Dynamics and pattern transition in a two-dimensional vibrofluidized granular bed

Experiments are conducted in a two-dimensional monolayer vibrofluidized bed of glass beads, with an aim to study the dynamics and the transition scenario in different patterned states. At small shaking accelerations ($\Gamma=A\omega^2/g<1$, where $A$ and $\omega= 2\pi f $ are the amplitude and angular frequency of shaking and $g$ is the gravitational acceleration), the particles remain attached to the base of the vibrating container; this is known as the solid bed (SB).

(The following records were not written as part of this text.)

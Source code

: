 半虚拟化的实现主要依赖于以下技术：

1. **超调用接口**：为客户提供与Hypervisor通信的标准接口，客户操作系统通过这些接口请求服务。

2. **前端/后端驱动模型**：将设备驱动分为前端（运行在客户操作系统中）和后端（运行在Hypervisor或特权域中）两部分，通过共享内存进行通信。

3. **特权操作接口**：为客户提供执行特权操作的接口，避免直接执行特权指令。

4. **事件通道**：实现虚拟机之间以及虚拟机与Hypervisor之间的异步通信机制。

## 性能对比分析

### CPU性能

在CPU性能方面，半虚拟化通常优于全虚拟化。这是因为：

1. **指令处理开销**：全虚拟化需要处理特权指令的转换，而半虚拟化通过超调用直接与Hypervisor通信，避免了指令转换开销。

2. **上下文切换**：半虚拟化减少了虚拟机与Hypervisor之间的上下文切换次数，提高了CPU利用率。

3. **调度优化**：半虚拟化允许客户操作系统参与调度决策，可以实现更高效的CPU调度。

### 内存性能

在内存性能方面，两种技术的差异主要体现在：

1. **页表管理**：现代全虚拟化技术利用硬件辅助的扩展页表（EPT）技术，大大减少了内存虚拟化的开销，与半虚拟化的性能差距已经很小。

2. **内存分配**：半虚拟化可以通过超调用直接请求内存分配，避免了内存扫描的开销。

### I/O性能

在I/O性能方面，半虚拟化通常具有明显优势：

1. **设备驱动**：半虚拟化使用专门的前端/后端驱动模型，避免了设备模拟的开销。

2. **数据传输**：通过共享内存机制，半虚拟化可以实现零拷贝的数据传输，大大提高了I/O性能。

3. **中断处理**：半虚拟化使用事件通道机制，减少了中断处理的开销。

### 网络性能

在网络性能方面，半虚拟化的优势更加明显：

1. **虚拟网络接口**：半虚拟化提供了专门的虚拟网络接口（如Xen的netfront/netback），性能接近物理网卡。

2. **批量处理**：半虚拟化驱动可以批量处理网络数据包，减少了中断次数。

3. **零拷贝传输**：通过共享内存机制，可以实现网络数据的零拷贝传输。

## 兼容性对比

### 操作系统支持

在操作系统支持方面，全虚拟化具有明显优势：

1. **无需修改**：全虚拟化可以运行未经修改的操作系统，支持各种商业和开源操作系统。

With increasing $\Gamma$ (at large enough shaking amplitude $A/d$) and/or with increasing $A/d$ (at large enough $\Gamma$), the sequence of transitions/bifurcations unfolds as follows: SB (“solid bed”) to BB (“bouncing bed”) to LS (“Leidenfrost state”) to “2-roll convection” to “1-roll convection” and finally to a gas-like state. For a given length of the container, the coarsening of multiple convection rolls leading to the genesis of a “single-roll” structure (dubbed the "multiroll transition") and its subsequent transition to a granular gas are two findings of this work. We show that the critical shaking intensity $\Gamma_{BB}^{LS}$ for the $BB \rightarrow LS$ transition has a power-law dependence on the particle loading ($F$) and the shaking amplitude ($A/d$).